EASTERN PROMISES
BBC History UK|September 2024
Lured by rich trading prospects, from the 17th to the 19th centuries Britain attempted to cultivate relations with China sometimes successfully, but often disastrously. Kerry Brown explores the troubled but ultimately vital links between two ambitious realms
Kerry Brown
EASTERN PROMISES

China may feel like an exotic destination to many Britons – far distant and undeniably other, culturally and politically. Yet China’s influence permeates our daily lives. It was where we originally sourced tea, the first advert for which appeared in London as early as 1658. It was where the technology for making porcelain came from, inspiring the likes of Josiah Wedgwood and Josiah Spode. It was where a huge number of flowers now flourishing in our gardens were first found, collected by botanists and explorers from the 18th century onwards. And it has, of course, produced so much of the technology that today fills and powers our homes.

Often unappreciated and sometimes tucked out of sight, China’s contributions to British life today are nonetheless tangible – and largely positive. As these examples show, links between the two nations go back centuries. And, despite the fractious tone of the political relationship today, coloured by arguments about Hong Kong, human rights and espionage, much of that history involved people from both places discovering, appreciating and learning from each other.

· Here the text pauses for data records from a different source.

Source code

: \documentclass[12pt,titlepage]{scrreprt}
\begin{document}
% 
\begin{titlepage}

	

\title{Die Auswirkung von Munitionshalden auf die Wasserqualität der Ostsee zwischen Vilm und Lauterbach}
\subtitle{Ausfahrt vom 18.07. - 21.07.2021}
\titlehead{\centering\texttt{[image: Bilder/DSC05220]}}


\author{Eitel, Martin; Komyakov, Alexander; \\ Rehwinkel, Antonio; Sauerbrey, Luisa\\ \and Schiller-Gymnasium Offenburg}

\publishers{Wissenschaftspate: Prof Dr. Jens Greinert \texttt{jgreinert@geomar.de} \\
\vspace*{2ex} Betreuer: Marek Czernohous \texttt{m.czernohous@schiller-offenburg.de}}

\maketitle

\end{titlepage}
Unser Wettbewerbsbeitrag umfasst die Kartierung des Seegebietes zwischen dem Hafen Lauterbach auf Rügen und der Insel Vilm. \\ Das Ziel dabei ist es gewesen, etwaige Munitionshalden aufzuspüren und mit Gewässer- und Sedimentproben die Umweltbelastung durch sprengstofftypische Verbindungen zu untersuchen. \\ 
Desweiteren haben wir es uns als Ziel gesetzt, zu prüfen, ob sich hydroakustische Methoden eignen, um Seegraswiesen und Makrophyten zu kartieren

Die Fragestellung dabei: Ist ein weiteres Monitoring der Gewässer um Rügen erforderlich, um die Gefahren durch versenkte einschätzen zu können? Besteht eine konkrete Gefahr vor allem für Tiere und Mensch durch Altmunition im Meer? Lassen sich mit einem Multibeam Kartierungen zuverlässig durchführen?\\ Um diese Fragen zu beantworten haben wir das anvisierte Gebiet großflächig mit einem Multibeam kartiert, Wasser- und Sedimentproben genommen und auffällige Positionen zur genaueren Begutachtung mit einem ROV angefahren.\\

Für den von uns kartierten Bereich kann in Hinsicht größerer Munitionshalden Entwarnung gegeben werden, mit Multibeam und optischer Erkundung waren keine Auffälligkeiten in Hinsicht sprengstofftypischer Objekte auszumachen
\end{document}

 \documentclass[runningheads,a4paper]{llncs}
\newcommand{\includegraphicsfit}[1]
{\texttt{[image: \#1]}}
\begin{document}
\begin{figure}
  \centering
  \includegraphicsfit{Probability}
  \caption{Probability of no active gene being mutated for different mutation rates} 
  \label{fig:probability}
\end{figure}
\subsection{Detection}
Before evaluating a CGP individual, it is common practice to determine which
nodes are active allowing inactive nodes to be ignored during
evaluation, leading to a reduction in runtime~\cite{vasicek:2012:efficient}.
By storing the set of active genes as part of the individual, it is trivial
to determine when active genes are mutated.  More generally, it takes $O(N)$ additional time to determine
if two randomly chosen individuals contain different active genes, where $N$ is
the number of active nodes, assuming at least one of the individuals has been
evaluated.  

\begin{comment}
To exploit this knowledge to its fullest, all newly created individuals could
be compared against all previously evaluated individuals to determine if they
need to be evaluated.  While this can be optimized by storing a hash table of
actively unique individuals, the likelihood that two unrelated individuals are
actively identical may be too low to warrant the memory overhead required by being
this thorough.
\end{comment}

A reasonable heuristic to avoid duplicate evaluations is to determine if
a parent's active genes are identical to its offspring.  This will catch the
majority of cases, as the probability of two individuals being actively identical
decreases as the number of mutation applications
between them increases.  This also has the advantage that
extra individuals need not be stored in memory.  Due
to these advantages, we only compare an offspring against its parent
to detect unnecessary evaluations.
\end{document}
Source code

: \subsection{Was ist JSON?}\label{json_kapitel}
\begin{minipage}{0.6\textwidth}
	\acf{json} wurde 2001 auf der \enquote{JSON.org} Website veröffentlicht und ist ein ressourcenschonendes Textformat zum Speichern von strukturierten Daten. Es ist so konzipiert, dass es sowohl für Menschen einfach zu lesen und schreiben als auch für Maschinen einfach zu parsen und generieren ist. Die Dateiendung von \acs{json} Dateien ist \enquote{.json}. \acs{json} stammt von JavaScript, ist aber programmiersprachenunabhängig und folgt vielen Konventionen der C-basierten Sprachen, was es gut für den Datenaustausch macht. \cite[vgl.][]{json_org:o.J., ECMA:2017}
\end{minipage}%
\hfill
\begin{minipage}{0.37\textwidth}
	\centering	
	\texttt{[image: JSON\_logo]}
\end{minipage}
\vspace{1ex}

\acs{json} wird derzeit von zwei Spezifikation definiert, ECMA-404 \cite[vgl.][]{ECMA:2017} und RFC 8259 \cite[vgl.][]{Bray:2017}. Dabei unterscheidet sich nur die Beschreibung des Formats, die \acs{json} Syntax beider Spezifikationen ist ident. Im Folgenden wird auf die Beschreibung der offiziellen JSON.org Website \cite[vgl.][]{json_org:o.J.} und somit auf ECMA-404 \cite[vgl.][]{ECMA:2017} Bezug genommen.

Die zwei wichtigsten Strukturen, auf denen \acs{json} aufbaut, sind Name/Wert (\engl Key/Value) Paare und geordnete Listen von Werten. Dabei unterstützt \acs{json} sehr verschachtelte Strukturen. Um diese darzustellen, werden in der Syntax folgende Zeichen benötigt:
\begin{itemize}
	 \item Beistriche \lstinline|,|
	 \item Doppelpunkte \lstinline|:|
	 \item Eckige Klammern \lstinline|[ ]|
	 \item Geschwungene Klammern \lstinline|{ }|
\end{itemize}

The first English efforts to make formal contact with China came during the reign of Elizabeth I, who sent letters to the Chinese imperial court proposing trade.

“We are borne and made to have need one of another, and that we are bound to aide one another,” the queen wrote in one missive. None of her letters ever arrived, but China remained on the minds of English traders and merchants. And the East India Company, established in 1599–1600, made launching trade with the far east a key priority.